Поэтому, если мать расслабляется — конечно, мы не можем разговаривать с ребенком, не можем научить его, как надо выйти. Даже
Но человечество должно научиться этому, даже если рождение ребенка представляется обоим — ребенку и матери — чем-то наподобие катастрофы.
В созидательных процессах, когда что-то должно родиться, то что-то может и разрушиться. И я полностью за такое разрушение, которое закладывает основы созидательности. Я не называю это разрушительным, я называю это созидательным разрушением.
А многое из вашей так называемой созидательной деятельности, которая известна как созидательная… Я хочу пояснить вам, что она не созидательная.
Перед концом второй мировой войны Альберт Эйнштейн написал письмо президенту Рузвельту. Это письмо должно было послужить окончанию второй мировой войны. В этом письме он сделал предложение о том, что он способен создать атомные бомбы, которые смогут разрушить Германию и Японию, что сможет привести к абсолютно несомненной победе Рузвельта. Альберт Эйнштейн был человеком добрых намерений. Но что поделаешь с людьми добрых намерений — они всегда были вокруг, а мир продолжает становиться хуже и хуже.
Дорога в ад вымощена добрыми намерениями.
Альберт Эйнштейн тоже должен быть частью этой дороги. Он не осознавал то, что он делал. Он был евреем, он покинул Германию Адольфа Гитлера. Он познал всю тайну атомной энергии в научных лабораториях Адольфа Гитлера и собирался создать атомную бомбу для Германии. Это изменило бы все направление истории, и кто знает — в каком направлении?
Мы не можем сказать, что было бы хуже, видя то, что произошло.
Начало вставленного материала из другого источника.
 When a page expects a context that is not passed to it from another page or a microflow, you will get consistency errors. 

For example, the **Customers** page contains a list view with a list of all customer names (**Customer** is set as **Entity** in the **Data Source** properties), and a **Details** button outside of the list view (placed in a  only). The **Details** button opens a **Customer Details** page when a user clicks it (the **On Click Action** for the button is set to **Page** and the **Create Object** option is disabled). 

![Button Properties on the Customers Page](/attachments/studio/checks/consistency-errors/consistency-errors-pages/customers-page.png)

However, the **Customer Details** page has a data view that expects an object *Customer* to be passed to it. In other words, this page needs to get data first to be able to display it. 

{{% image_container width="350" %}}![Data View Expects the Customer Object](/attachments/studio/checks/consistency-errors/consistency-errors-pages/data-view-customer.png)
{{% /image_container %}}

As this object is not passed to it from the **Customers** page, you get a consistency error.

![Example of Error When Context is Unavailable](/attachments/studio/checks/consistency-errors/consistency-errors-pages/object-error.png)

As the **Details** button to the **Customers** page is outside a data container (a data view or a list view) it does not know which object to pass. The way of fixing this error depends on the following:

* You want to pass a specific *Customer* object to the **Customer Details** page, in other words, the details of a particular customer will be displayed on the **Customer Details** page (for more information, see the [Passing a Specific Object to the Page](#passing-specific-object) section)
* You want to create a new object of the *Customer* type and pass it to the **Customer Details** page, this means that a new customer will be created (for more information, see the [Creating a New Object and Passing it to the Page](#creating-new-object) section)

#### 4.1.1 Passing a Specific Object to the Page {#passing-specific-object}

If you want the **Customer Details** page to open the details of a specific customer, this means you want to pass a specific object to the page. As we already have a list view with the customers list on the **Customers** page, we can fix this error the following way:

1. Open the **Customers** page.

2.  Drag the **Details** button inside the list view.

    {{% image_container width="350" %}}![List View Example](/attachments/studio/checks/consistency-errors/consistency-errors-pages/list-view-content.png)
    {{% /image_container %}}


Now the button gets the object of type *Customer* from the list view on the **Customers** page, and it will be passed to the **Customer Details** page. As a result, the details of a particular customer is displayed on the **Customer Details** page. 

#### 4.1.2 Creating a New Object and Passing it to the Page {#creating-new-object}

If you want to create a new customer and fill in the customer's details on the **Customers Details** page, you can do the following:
Кто знает, может быть, было бы лучше, так как, возможно, не случилось бы ничего знаменательного. Мир продолжает жить с теми же самыми глупостями, суевериями, уродствами.
Рузвельт сразу же ухватился за Альберта Эйнштейна. Политики, как бы глупы они ни были, очень умны при обнаружении какой-либо доступной разрушительной энергии. Что касается сознательности, то они абсолютно слепы, они страдают дальтонизмом. Наподобие дальтоников, которые не могут различать определенные цвета, политики не могут видеть сознательности. А разрушение? Их глаза увеличивают его.
Существует психологическая подоплека этому, так как все они — люди, которые гонятся за властью. Стремление к власти — их бог, и, конечно, ничто не дает большего ощущения власти, чем его дает разрушение.
Когда вы что-то разрушаете, то имеете громадное ощущение власти. Поэтому изредка, когда вы имеете громадное ощущение власти, а делать вам нечего, вы начинаете разрушать вещи, которые очень хорошо знаете… Вы можете сломать стул, вы можете разбить зеркало, вы можете начать разбрасывать вещи по комнате, потому что вы наполнены злобой, которая является свойством власти, мерой власти.
Вы прекрасно знаете, что то, что вы делаете, — глупо; зеркало, которое вы разбиваете, ваше собственное, и завтра вы отправитесь на рынок, чтобы купить другое, беспокоясь при этом о цене, споря о цене. Вы знаете все это, но это далеко на заднем плане; то, что вам сейчас надо, — это ощутить власть, ощутить, что вы не бессильны. А во второй мировой войне Рузвельт, Черчилль, Сталин чувствовали себя действительно бессильными: везде было поражение.
Письмо Альберта Эйнштейна — один из наиболее значимых исторических документов. Рузвельт тут же ухватился за него. Немедленно началась работа, и хотя к тому времени, когда атомные бомбы были готовы, война уже заканчивалась… Это нечто такое, что необходимо понять: война заканчивалась; Германия проигрывала войну, Япония проигрывала войну. Еще пятнадцать дней, и война была бы закончена. Но Рузвельт торопился; прежде чем она закончится, надо было сбросить атомную бомбу — только посмотрите, «как мы сильны, и мы доказали, что вы совершенно бессильны».
Это не решало исход войны, совершенно не решало. Все генералы, которые участвовали в войне, были удивлены тем, что надо было использовать атомную бомбу, поскольку окончание войны было вопросом, максимум, двух недель; это уже был оцененный период времени. «Зачем так спешить? Если мы воевали в течение пяти лет и через две недели война закончится, то пусть она закончится, по крайней мере, гуманным путем, по крайней мере, тем путем, каким она всегда заканчивалась. Не превращайте ее в нечто более негуманное».